Exercise description
Your answer is a number only: how many lines in the data below contain "comprobar"?

Task input
▽
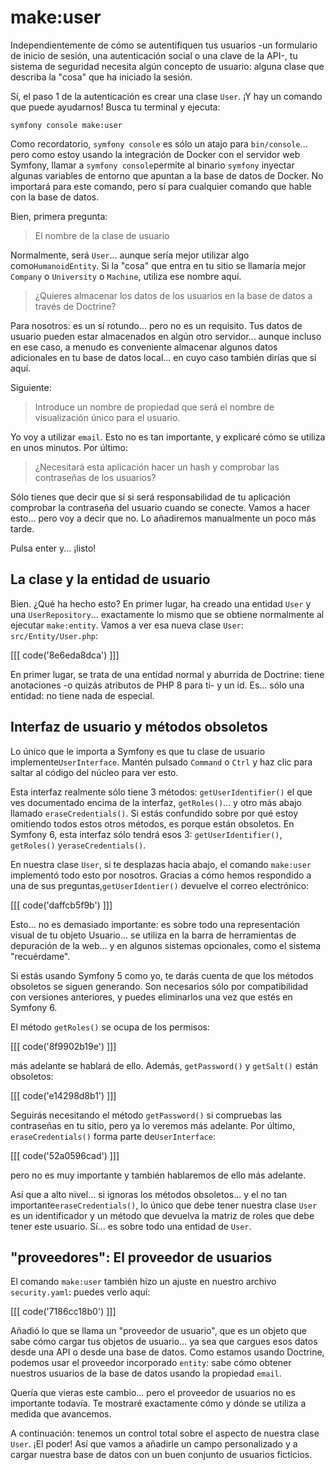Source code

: # make:user

Independientemente de cómo se autentifiquen tus usuarios -un formulario de inicio de sesión, una autenticación social o una clave de la API-, tu sistema de seguridad necesita algún concepto de usuario: alguna clase que describa la "cosa" que ha iniciado la sesión.

Sí, el paso 1 de la autenticación es crear una clase `User`. ¡Y hay un comando que puede ayudarnos! Busca tu terminal y ejecuta:

```terminal
symfony console make:user
```

Como recordatorio, `symfony console` es sólo un atajo para `bin/console`... pero como estoy usando la integración de Docker con el servidor web Symfony, llamar a `symfony console`permite al binario `symfony` inyectar algunas variables de entorno que apuntan a la base de datos de Docker. No importará para este comando, pero sí para cualquier comando que hable con la base de datos.

Bien, primera pregunta:

> El nombre de la clase de usuario

Normalmente, será `User`... aunque sería mejor utilizar algo como`HumanoidEntity`. Si la "cosa" que entra en tu sitio se llamaría mejor `Company` o `University` o `Machine`, utiliza ese nombre aquí.

> ¿Quieres almacenar los datos de los usuarios en la base de datos a través de Doctrine? 

Para nosotros: es un sí rotundo... pero no es un requisito. Tus datos de usuario pueden estar almacenados en algún otro servidor... aunque incluso en ese caso, a menudo es conveniente almacenar algunos datos adicionales en tu base de datos local... en cuyo caso también dirías que sí aquí.

Siguiente:

> Introduce un nombre de propiedad que será el nombre de visualización único para el usuario.

Yo voy a utilizar `email`. Esto no es tan importante, y explicaré cómo se utiliza en unos minutos. Por último:

> ¿Necesitará esta aplicación hacer un hash y comprobar las contraseñas de los usuarios?

Sólo tienes que decir que sí si será responsabilidad de tu aplicación comprobar la contraseña del usuario cuando se conecte. Vamos a hacer esto... pero voy a decir que no. Lo añadiremos manualmente un poco más tarde.

Pulsa enter y... ¡listo!

## La clase y la entidad de usuario

Bien. ¿Qué ha hecho esto? En primer lugar, ha creado una entidad `User` y una `UserRepository`... exactamente lo mismo que se obtiene normalmente al ejecutar `make:entity`. Vamos a ver esa nueva clase `User`: `src/Entity/User.php`:

[[[ code('8e6eda8dca') ]]]

En primer lugar, se trata de una entidad normal y aburrida de Doctrine: tiene anotaciones -o quizás atributos de PHP 8 para ti- y un id. Es... sólo una entidad: no tiene nada de especial.

## Interfaz de usuario y métodos obsoletos

Lo único que le importa a Symfony es que tu clase de usuario implemente`UserInterface`. Mantén pulsado `Command` o `Ctrl` y haz clic para saltar al código del núcleo para ver esto.

Esta interfaz realmente sólo tiene 3 métodos: `getUserIdentifier()` el que ves documentado encima de la interfaz, `getRoles()`... y otro más abajo llamado `eraseCredentials()`. Si estás confundido sobre por qué estoy omitiendo todos estos otros métodos, es porque están obsoletos. En Symfony 6, esta interfaz sólo tendrá esos 3: `getUserIdentifier()`, `getRoles()` y`eraseCredentials()`.

En nuestra clase `User`, si te desplazas hacia abajo, el comando `make:user` implementó todo esto por nosotros. Gracias a cómo hemos respondido a una de sus preguntas,`getUserIdentier()` devuelve el correo electrónico:

[[[ code('daffcb5f9b') ]]]

Esto... no es demasiado importante: es sobre todo una representación visual de tu objeto Usuario... se utiliza en la barra de herramientas de depuración de la web... y en algunos sistemas opcionales, como el sistema "recuérdame".

Si estás usando Symfony 5 como yo, te darás cuenta de que los métodos obsoletos se siguen generando. Son necesarios sólo por compatibilidad con versiones anteriores, y puedes eliminarlos una vez que estés en Symfony 6.

El método `getRoles()` se ocupa de los permisos:

[[[ code('8f9902b19e') ]]]

más adelante se hablará de ello. Además, `getPassword()` y `getSalt()` están obsoletos:

[[[ code('e14298d8b1') ]]]

Seguirás necesitando el método `getPassword()` si compruebas las contraseñas en tu sitio, pero ya lo veremos más adelante. Por último, `eraseCredentials()` forma parte de`UserInterface`:

[[[ code('52a0596cad') ]]]

pero no es muy importante y también hablaremos de ello más adelante.

Así que a alto nivel... si ignoras los métodos obsoletos... y el no tan importante`eraseCredentials()`, lo único que debe tener nuestra clase `User` es un identificador y un método que devuelva la matriz de roles que debe tener este usuario. Sí... es sobre todo una entidad de `User`.

## "proveedores": El proveedor de usuarios

El comando `make:user` también hizo un ajuste en nuestro archivo `security.yaml`: puedes verlo aquí:

[[[ code('7186cc18b0') ]]]

Añadió lo que se llama un "proveedor de usuario", que es un objeto que sabe cómo cargar tus objetos de usuario... ya sea que cargues esos datos desde una API o desde una base de datos. Como estamos usando Doctrine, podemos usar el proveedor incorporado `entity`: sabe cómo obtener nuestros usuarios de la base de datos usando la propiedad `email`.

Quería que vieras este cambio... pero el proveedor de usuarios no es importante todavía. Te mostraré exactamente cómo y dónde se utiliza a medida que avancemos.

A continuación: tenemos un control total sobre el aspecto de nuestra clase `User`. ¡El poder! Así que vamos a añadirle un campo personalizado y a cargar nuestra base de datos con un buen conjunto de usuarios ficticios.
△
Finished task
2